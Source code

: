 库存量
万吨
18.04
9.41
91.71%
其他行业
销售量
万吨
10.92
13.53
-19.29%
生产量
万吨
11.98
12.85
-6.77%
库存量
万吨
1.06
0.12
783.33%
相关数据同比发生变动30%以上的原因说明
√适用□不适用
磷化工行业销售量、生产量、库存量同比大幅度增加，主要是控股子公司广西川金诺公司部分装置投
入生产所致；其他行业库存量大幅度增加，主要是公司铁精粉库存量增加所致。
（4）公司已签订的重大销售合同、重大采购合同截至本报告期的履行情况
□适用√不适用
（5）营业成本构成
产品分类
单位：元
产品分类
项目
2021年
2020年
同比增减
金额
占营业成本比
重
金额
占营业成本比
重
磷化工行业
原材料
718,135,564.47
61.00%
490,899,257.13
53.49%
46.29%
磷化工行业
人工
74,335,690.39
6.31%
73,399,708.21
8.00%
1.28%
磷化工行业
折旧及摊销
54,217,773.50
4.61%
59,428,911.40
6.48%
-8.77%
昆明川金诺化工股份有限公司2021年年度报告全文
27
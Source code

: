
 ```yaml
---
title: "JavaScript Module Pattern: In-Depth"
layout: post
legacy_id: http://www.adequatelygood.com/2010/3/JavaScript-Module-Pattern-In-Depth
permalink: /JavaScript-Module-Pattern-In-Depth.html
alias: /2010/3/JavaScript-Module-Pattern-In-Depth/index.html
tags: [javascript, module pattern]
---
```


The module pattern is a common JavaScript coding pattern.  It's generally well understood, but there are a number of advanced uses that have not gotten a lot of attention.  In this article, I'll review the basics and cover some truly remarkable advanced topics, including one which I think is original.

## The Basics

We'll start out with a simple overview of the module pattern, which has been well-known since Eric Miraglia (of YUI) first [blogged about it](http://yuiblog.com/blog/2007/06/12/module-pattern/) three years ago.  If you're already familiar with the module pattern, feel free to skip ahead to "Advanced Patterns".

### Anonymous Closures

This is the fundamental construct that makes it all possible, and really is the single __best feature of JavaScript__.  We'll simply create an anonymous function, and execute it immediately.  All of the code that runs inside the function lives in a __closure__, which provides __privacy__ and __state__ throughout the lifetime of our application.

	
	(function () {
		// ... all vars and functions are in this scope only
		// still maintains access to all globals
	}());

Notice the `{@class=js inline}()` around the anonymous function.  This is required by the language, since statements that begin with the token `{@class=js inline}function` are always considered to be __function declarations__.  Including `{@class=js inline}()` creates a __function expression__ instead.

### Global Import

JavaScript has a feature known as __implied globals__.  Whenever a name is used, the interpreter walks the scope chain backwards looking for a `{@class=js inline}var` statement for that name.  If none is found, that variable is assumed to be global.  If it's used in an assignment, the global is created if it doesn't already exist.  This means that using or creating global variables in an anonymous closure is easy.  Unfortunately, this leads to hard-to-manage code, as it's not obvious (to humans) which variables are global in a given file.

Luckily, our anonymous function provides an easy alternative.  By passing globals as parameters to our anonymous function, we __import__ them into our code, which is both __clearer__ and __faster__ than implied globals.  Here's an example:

- - -

» Instructions for the task:
Word for word, copy the listing above in its entirety.

» Reply to the task:
Source code

: 库存量
万吨
18.04
9.41
91.71%
其他行业
销售量
万吨
10.92
13.53
-19.29%
生产量
万吨
11.98
12.85
-6.77%
库存量
万吨
1.06
0.12
783.33%
相关数据同比发生变动30%以上的原因说明
√适用□不适用
磷化工行业销售量、生产量、库存量同比大幅度增加，主要是控股子公司广西川金诺公司部分装置投
入生产所致；其他行业库存量大幅度增加，主要是公司铁精粉库存量增加所致。
（4）公司已签订的重大销售合同、重大采购合同截至本报告期的履行情况
□适用√不适用
（5）营业成本构成
产品分类
单位：元
产品分类
项目
2021年
2020年
同比增减
金额
占营业成本比
重
金额
占营业成本比
重
磷化工行业
原材料
718,135,564.47
61.00%
490,899,257.13
53.49%
46.29%
磷化工行业
人工
74,335,690.39
6.31%
73,399,708.21
8.00%
1.28%
磷化工行业
折旧及摊销
54,217,773.50
4.61%
59,428,911.40
6.48%
-8.77%
昆明川金诺化工股份有限公司2021年年度报告全文
27
Source code

:
 ```yaml
---
title: "JavaScript Module Pattern: In-Depth"
layout: post
legacy_id: http://www.adequatelygood.com/2010/3/JavaScript-Module-Pattern-In-Depth
permalink: /JavaScript-Module-Pattern-In-Depth.html
alias: /2010/3/JavaScript-Module-Pattern-In-Depth/index.html
tags: [javascript, module pattern]
---
```


The module pattern is a common JavaScript coding pattern.  It's generally well understood, but there are a number of advanced uses that have not gotten a lot of attention.  In this article, I'll review the basics and cover some truly remarkable advanced topics, including one which I think is original.

## The Basics

We'll start out with a simple overview of the module pattern, which has been well-known since Eric Miraglia (of YUI) first [blogged about it](http://yuiblog.com/blog/2007/06/12/module-pattern/) three years ago.  If you're already familiar with the module pattern, feel free to skip ahead to "Advanced Patterns".

### Anonymous Closures

This is the fundamental construct that makes it all possible, and really is the single __best feature of JavaScript__.  We'll simply create an anonymous function, and execute it immediately.  All of the code that runs inside the function lives in a __closure__, which provides __privacy__ and __state__ throughout the lifetime of our application.

	
	(function () {
		// ... all vars and functions are in this scope only
		// still maintains access to all globals
	}());

Notice the `{@class=js inline}()` around the anonymous function.  This is required by the language, since statements that begin with the token `{@class=js inline}function` are always considered to be __function declarations__.  Including `{@class=js inline}()` creates a __function expression__ instead.

### Global Import

JavaScript has a feature known as __implied globals__.  Whenever a name is used, the interpreter walks the scope chain backwards looking for a `{@class=js inline}var` statement for that name.  If none is found, that variable is assumed to be global.  If it's used in an assignment, the global is created if it doesn't already exist.  This means that using or creating global variables in an anonymous closure is easy.  Unfortunately, this leads to hard-to-manage code, as it's not obvious (to humans) which variables are global in a given file.

Luckily, our anonymous function provides an easy alternative.  By passing globals as parameters to our anonymous function, we __import__ them into our code, which is both __clearer__ and __faster__ than implied globals.  Here's an example:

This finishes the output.